=== DIRECTIONS FOR THIS TASK ===
Restrict the output to the lines below starting at the one that contains "3> trainer.py (It's" and ending at the one that contains "4> detector.py (It", and restate them word for word, both ends included.
------ DATA FOR REVIEW ------
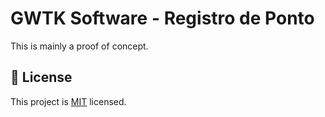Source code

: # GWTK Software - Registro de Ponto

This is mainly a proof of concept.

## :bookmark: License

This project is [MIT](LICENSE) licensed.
------
------ DATA FOR REVIEW ------
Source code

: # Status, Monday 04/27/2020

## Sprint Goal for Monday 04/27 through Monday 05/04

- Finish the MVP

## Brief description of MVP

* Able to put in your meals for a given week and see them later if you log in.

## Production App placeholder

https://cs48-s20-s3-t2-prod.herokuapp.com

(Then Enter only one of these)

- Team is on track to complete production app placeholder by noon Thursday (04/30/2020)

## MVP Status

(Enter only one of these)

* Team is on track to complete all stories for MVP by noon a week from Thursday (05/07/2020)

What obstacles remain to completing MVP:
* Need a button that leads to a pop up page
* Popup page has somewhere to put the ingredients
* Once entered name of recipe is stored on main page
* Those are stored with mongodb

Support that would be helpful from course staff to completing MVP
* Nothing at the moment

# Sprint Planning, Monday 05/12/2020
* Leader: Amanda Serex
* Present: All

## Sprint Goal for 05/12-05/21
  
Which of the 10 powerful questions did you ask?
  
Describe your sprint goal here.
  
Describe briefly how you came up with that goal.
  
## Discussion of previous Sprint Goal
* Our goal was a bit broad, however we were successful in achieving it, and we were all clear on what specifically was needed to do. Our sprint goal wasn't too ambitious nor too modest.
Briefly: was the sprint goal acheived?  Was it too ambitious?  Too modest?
------
------ DATA FOR REVIEW ------
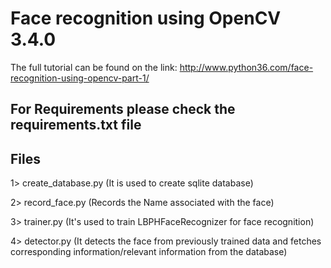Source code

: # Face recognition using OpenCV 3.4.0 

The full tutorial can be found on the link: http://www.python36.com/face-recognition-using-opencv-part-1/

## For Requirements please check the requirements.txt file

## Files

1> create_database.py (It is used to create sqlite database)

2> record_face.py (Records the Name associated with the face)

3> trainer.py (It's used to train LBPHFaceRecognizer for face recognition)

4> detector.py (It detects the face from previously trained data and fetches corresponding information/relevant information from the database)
------
=== COMPLETED EXERCISE ===
3> trainer.py (It's used to train LBPHFaceRecognizer for face recognition)

4> detector.py (It detects the face from previously trained data and fetches corresponding information/relevant information from the database)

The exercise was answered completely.